Given the records below, pull every line with the word "TypeScript" into the answer.

──────────

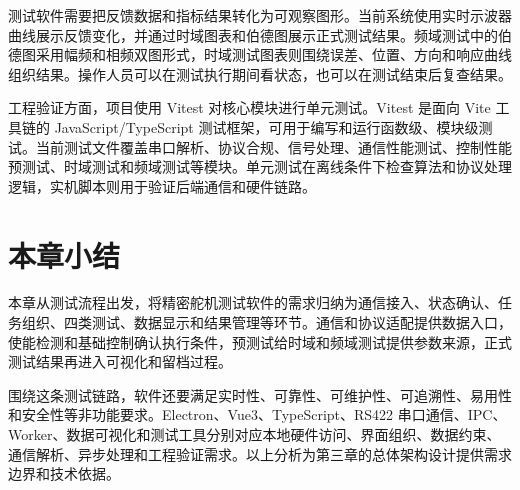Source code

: 测试软件需要把反馈数据和指标结果转化为可观察图形。当前系统使用实时示波器曲线展示反馈变化，并通过时域图表和伯德图展示正式测试结果。频域测试中的伯德图采用幅频和相频双图形式，时域测试图表则围绕误差、位置、方向和响应曲线组织结果。操作人员可以在测试执行期间看状态，也可以在测试结束后复查结果。

工程验证方面，项目使用 Vitest 对核心模块进行单元测试。Vitest 是面向 Vite 工具链的 JavaScript/TypeScript 测试框架，可用于编写和运行函数级、模块级测试。当前测试文件覆盖串口解析、协议合规、信号处理、通信性能测试、控制性能预测试、时域测试和频域测试等模块。单元测试在离线条件下检查算法和协议处理逻辑，实机脚本则用于验证后端通信和硬件链路。

\section{本章小结}

本章从测试流程出发，将精密舵机测试软件的需求归纳为通信接入、状态确认、任务组织、四类测试、数据显示和结果管理等环节。通信和协议适配提供数据入口，使能检测和基础控制确认执行条件，预测试给时域和频域测试提供参数来源，正式测试结果再进入可视化和留档过程。

围绕这条测试链路，软件还要满足实时性、可靠性、可维护性、可追溯性、易用性和安全性等非功能要求。Electron、Vue3、TypeScript、RS422 串口通信、IPC、Worker、数据可视化和测试工具分别对应本地硬件访问、界面组织、数据约束、通信解析、异步处理和工程验证需求。以上分析为第三章的总体架构设计提供需求边界和技术依据。
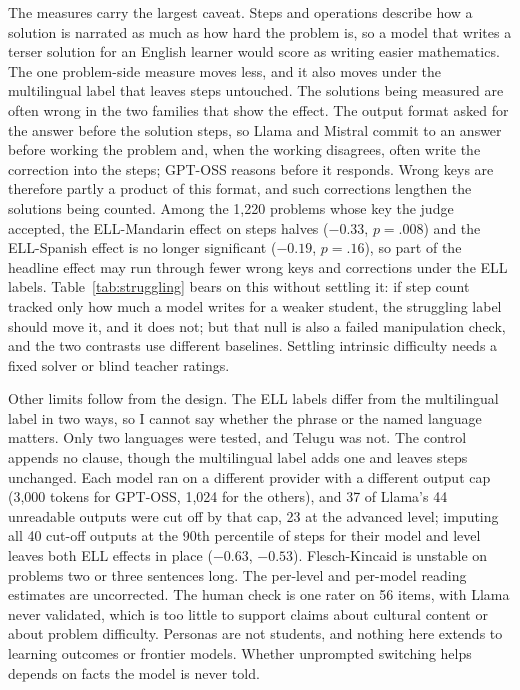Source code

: \documentclass[runningheads,a4paper]{llncs}
\begin{document}
The measures carry the largest caveat. Steps and operations describe how a solution is narrated as much as how hard the problem is, so a model that writes a terser solution for an English learner would score as writing easier mathematics. The one problem-side measure moves less, and it also moves under the multilingual label that leaves steps untouched. The solutions being measured are often wrong in the two families that show the effect. The output format asked for the answer before the solution steps, so Llama and Mistral commit to an answer before working the problem and, when the working disagrees, often write the correction into the steps; GPT-OSS reasons before it responds. Wrong keys are therefore partly a product of this format, and such corrections lengthen the solutions being counted. Among the 1{,}220 problems whose key the judge accepted, the ELL-Mandarin effect on steps halves ($-0.33$, $p=.008$) and the ELL-Spanish effect is no longer significant ($-0.19$, $p=.16$), so part of the headline effect may run through fewer wrong keys and corrections under the ELL labels. Table~\ref{tab:struggling} bears on this without settling it: if step count tracked only how much a model writes for a weaker student, the struggling label should move it, and it does not; but that null is also a failed manipulation check, and the two contrasts use different baselines. Settling intrinsic difficulty needs a fixed solver or blind teacher ratings.

Other limits follow from the design. The ELL labels differ from the multilingual label in two ways, so I cannot say whether the phrase or the named language matters. Only two languages were tested, and Telugu was not. The control appends no clause, though the multilingual label adds one and leaves steps unchanged. Each model ran on a different provider with a different output cap (3{,}000 tokens for GPT-OSS, 1{,}024 for the others), and 37 of Llama's 44 unreadable outputs were cut off by that cap, 23 at the advanced level; imputing all 40 cut-off outputs at the 90th percentile of steps for their model and level leaves both ELL effects in place ($-0.63$, $-0.53$). Flesch-Kincaid is unstable on problems two or three sentences long. The per-level and per-model reading estimates are uncorrected. The human check is one rater on 56 items, with Llama never validated, which is too little to support claims about cultural content or about problem difficulty. Personas are not students, and nothing here extends to learning outcomes or frontier models. Whether unprompted switching helps depends on facts the model is never told.
\end{document}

──────────

# Solution to this task:
工程验证方面，项目使用 Vitest 对核心模块进行单元测试。Vitest 是面向 Vite 工具链的 JavaScript/TypeScript 测试框架，可用于编写和运行函数级、模块级测试。当前测试文件覆盖串口解析、协议合规、信号处理、通信性能测试、控制性能预测试、时域测试和频域测试等模块。单元测试在离线条件下检查算法和协议处理逻辑，实机脚本则用于验证后端通信和硬件链路。
围绕这条测试链路，软件还要满足实时性、可靠性、可维护性、可追溯性、易用性和安全性等非功能要求。Electron、Vue3、TypeScript、RS422 串口通信、IPC、Worker、数据可视化和测试工具分别对应本地硬件访问、界面组织、数据约束、通信解析、异步处理和工程验证需求。以上分析为第三章的总体架构设计提供需求边界和技术依据。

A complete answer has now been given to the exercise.